Silly Symphonies

film 38 of 61

The Tortoise and the Hare

Film Review by Dean Duncan Jul 6, 2015

This has lovely backgrounds, lots of nice business related to the effects of the hare’s speed, or the particularities of the tortoise’s passage. Is it familiarity though? Academy Award or not, in the end I find this version of The Tortoise and the Hare to be kind of, even basically, annoying.

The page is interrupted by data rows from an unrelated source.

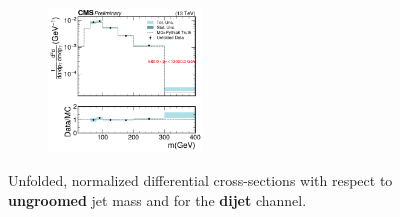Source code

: \begin{figure}[htp!]
\begin{subfigure}
    \end{subfigure}
    \begin{subfigure}
      \centering
      \includegraphics[width=0.45\textwidth]{figures/multijet/unfolding/dijet/binnedResult_ungroomed_4.pdf}
    \end{subfigure}
    \caption{Unfolded, normalized differential cross-sections with respect to \textbf{ungroomed} jet mass and \pt for the \textbf{dijet} channel. }
    \label{fig:dijetresultsbinned_u}
  \end{figure}
  
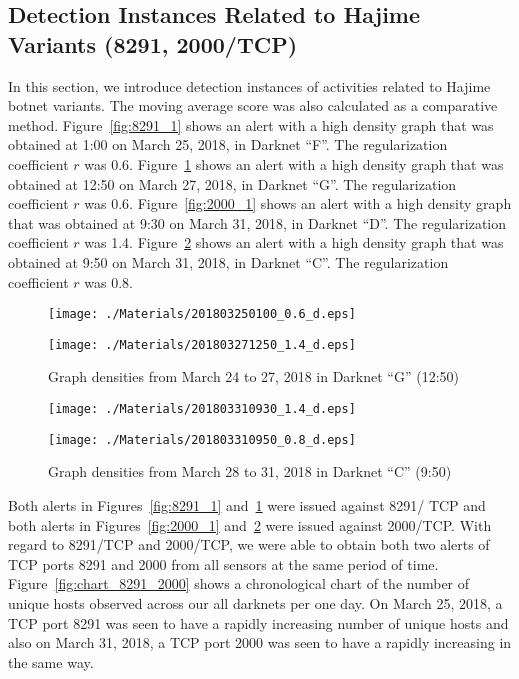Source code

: \documentclass[letterpaper]{sig-alternate-10pt}
\begin{document}
\subsection{Detection Instances Related to Hajime \\Variants (8291, 2000/TCP)}
In this section, we introduce detection instances of activities related to Hajime botnet variants.
The moving average score was also calculated as a comparative method.
Figure~\ref{fig:8291_1} shows an alert with a high density graph that was obtained at 1:00 on March 25, 2018, in Darknet ``F''.
The regularization coefficient $r$ was 0.6.
Figure~\ref{fig:8291_2} shows an alert with a high density graph that was obtained at 12:50 on March 27, 2018, in Darknet ``G''.
The regularization coefficient $r$ was 0.6.
Figure~\ref{fig:2000_1} shows an alert with a high density graph that was obtained at 9:30 on March 31, 2018, in Darknet ``D''.
The regularization coefficient $r$ was 1.4.
Figure~\ref{fig:2000_2} shows an alert with a high density graph that was obtained at 9:50 on March 31, 2018, in Darknet ``C''.
The regularization coefficient $r$ was 0.8.

\begin{figure}[htb]
\begin{center}
	\texttt{[image: ./Materials/201803250100\_0.6\_d.eps]}
	\caption{Graph densities from March 22 to 25, 2018 in Darknet ``F'' (1:00)}
  	\label{fig:8291_1}
	\vspace*{0.5cm}
	\texttt{[image: ./Materials/201803271250\_1.4\_d.eps]}
	\caption{Graph densities from March 24 to 27, 2018 in Darknet ``G'' (12:50)}
  	\label{fig:8291_2}
\end{center}
\end{figure}

\begin{figure}[htb]
\begin{center}
	\texttt{[image: ./Materials/201803310930\_1.4\_d.eps]}
	\caption{Graph densities from March 28 to 31, 2018 in Darknet ``D'' (9:30)}
  	\label{fig:2000_1}
	\vspace*{0.5cm}
	\texttt{[image: ./Materials/201803310950\_0.8\_d.eps]}
	\caption{Graph densities from March 28 to 31, 2018 in Darknet ``C'' (9:50)}
  	\label{fig:2000_2}
\end{center}
\end{figure}

Both alerts in Figures~\ref{fig:8291_1} and~\ref{fig:8291_2} were issued against 8291/ TCP and both alerts in Figures~\ref{fig:2000_1} and~\ref{fig:2000_2} were issued against 2000/TCP.
With regard to 8291/TCP and 2000/TCP, we were able to obtain both two alerts of TCP ports 8291 and 2000 from all sensors at the same period of time.
Figure~\ref{fig:chart_8291_2000} shows a chronological chart of the number of unique hosts observed across our all darknets per one day.
On March 25, 2018, a TCP port 8291 was seen to have a rapidly increasing number of unique hosts and also on March 31, 2018, a TCP port 2000 was seen to have a rapidly increasing in the same way.
\end{document}
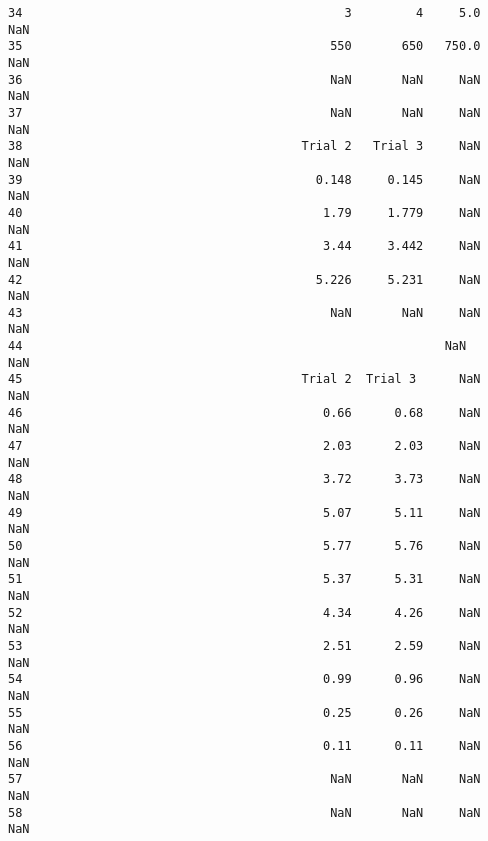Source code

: \documentclass[11pt]{article}
\begin{document}
\begin{tcolorbox}[breakable, size=fbox, boxrule=.5pt, pad at break*=1mm, opacityfill=0]
\begin{Verbatim}[commandchars=\\\{\}]
34                                             3         4     5.0     NaN
35                                           550       650   750.0     NaN
36                                           NaN       NaN     NaN     NaN
37                                           NaN       NaN     NaN     NaN
38                                       Trial 2   Trial 3     NaN     NaN
39                                         0.148     0.145     NaN     NaN
40                                          1.79     1.779     NaN     NaN
41                                          3.44     3.442     NaN     NaN
42                                         5.226     5.231     NaN     NaN
43                                           NaN       NaN     NaN     NaN
44                                             ﻿         ﻿     NaN     NaN
45                                       Trial 2  Trial 3      NaN     NaN
46                                          0.66      0.68     NaN     NaN
47                                          2.03      2.03     NaN     NaN
48                                          3.72      3.73     NaN     NaN
49                                          5.07      5.11     NaN     NaN
50                                          5.77      5.76     NaN     NaN
51                                          5.37      5.31     NaN     NaN
52                                          4.34      4.26     NaN     NaN
53                                          2.51      2.59     NaN     NaN
54                                          0.99      0.96     NaN     NaN
55                                          0.25      0.26     NaN     NaN
56                                          0.11      0.11     NaN     NaN
57                                           NaN       NaN     NaN     NaN
58                                           NaN       NaN     NaN     NaN
\end{Verbatim}
\end{tcolorbox}
        
\end{document}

The fault probably lies in the character of the hare—he’s just so obnoxious! (Worse, maybe. Why is he, a collegiate hare, trying to chat up those six year old females?) On the surface of it, this fact appears to help the film’s/fable’s moral, or message. Slow and steady wins the race, not only athletically, but also with regard to virtue taking precedence over talent. I like that, as a parent and as my own self. But the production ensemble makes this point at the expense of both behavioural verisimilitude and the qualities of mercy. The Wise Little Hen and the Grasshopper, respective to these two essential qualities, seem to me to be far superior.

Wait a minute though. Am I being inconsistent? The Sillies can be overly schematic, or goody-goody. Couldn’t we see the Hare (who acts a lot like Bugs Bunny, doesn’t he?) as bringing in an welcome dose of untidy naughtiness here?

We could indeed. Let me stand at least semi-corrected.